TASK ITEM
What you return should be exactly the lines from the one containing "TIA& 0. & 0. & 0. & 0. & 0. & 0. \\" down to the final line of the listing, with nothing else.

= = = = = = =

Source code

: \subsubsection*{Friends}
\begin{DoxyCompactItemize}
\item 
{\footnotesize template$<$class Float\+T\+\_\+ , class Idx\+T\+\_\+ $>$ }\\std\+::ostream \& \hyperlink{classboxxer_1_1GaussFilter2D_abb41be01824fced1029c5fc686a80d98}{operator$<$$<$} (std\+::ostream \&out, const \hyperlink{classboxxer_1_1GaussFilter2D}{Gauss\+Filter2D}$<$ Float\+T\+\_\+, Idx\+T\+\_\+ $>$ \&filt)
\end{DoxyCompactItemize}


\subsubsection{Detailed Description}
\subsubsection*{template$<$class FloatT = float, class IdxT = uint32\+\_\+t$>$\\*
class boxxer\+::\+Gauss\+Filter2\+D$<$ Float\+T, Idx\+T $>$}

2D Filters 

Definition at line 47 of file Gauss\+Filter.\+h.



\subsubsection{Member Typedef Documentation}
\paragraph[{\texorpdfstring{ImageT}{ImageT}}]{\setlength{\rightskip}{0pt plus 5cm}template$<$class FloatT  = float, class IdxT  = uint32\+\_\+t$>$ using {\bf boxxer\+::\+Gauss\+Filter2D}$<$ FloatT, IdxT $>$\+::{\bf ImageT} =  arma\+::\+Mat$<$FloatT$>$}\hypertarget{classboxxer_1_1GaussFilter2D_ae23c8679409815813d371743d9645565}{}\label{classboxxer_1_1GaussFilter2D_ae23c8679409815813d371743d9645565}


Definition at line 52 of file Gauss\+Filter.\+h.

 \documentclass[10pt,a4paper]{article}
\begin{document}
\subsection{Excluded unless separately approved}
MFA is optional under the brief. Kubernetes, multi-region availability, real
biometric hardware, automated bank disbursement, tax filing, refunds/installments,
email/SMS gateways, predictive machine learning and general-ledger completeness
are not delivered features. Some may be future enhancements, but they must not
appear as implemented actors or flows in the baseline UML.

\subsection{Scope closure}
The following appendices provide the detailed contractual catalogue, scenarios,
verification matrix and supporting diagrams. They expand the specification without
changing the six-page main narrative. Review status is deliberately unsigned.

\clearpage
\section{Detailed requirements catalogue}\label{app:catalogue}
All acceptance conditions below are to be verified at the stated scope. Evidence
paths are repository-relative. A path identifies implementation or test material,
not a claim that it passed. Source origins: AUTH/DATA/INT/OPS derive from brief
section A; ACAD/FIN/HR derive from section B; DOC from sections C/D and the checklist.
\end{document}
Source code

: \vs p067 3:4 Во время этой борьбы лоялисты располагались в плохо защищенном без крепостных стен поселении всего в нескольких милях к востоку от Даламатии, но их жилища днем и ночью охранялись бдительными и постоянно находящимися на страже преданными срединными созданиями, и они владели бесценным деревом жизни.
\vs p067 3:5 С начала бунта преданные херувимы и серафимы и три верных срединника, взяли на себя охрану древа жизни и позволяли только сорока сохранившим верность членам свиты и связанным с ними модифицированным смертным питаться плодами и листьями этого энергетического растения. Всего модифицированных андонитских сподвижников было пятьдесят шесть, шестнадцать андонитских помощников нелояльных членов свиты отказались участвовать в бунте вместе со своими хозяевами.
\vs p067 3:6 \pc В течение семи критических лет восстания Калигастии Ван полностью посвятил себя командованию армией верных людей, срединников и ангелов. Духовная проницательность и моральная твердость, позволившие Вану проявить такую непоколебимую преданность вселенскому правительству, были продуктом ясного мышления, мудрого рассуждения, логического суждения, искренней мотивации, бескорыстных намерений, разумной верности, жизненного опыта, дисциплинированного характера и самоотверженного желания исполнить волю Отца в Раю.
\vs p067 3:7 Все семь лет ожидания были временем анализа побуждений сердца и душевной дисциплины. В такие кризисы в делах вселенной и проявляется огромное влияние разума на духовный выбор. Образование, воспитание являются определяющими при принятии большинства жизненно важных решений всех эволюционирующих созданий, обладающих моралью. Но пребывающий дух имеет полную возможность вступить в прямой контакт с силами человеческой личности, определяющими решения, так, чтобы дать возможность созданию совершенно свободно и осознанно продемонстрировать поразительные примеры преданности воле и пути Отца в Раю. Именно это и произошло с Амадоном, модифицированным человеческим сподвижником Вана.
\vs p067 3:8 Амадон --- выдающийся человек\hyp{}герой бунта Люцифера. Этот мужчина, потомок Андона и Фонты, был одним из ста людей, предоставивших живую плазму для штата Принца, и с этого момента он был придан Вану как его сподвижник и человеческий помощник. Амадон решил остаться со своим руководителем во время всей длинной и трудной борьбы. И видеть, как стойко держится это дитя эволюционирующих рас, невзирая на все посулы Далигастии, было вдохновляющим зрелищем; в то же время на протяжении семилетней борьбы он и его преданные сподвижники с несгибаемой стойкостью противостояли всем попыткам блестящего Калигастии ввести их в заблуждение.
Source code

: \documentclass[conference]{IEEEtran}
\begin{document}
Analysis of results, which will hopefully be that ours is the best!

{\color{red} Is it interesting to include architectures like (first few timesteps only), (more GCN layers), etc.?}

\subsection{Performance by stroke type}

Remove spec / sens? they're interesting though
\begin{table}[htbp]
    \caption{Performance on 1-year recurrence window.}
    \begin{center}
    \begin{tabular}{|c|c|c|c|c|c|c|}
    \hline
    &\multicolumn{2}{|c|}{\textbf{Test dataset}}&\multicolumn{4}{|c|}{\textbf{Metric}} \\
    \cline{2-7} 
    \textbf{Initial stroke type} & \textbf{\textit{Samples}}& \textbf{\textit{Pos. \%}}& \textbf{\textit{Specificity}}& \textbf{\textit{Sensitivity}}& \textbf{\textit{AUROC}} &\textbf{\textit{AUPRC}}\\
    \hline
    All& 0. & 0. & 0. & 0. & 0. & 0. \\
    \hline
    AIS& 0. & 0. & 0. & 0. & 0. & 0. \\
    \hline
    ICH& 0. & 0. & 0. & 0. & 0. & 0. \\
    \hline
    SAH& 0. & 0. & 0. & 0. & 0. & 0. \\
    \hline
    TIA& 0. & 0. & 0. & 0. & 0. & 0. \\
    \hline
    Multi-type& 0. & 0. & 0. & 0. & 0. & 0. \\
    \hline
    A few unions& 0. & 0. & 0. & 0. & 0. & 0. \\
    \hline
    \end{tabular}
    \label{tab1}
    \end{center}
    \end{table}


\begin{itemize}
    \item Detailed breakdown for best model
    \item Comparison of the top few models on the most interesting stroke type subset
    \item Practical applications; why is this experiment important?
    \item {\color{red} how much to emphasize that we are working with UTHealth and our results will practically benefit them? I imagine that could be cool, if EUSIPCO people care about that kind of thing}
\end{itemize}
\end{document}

= = = = = = =

RESPONSE AREA
    TIA& 0. & 0. & 0. & 0. & 0. & 0. \\
    \hline
    Multi-type& 0. & 0. & 0. & 0. & 0. & 0. \\
    \hline
    A few unions& 0. & 0. & 0. & 0. & 0. & 0. \\
    \hline
    \end{tabular}
    \label{tab1}
    \end{center}
    \end{table}


\begin{itemize}
    \item Detailed breakdown for best model
    \item Comparison of the top few models on the most interesting stroke type subset
    \item Practical applications; why is this experiment important?
    \item {\color{red} how much to emphasize that we are working with UTHealth and our results will practically benefit them? I imagine that could be cool, if EUSIPCO people care about that kind of thing}
\end{itemize}
\end{document}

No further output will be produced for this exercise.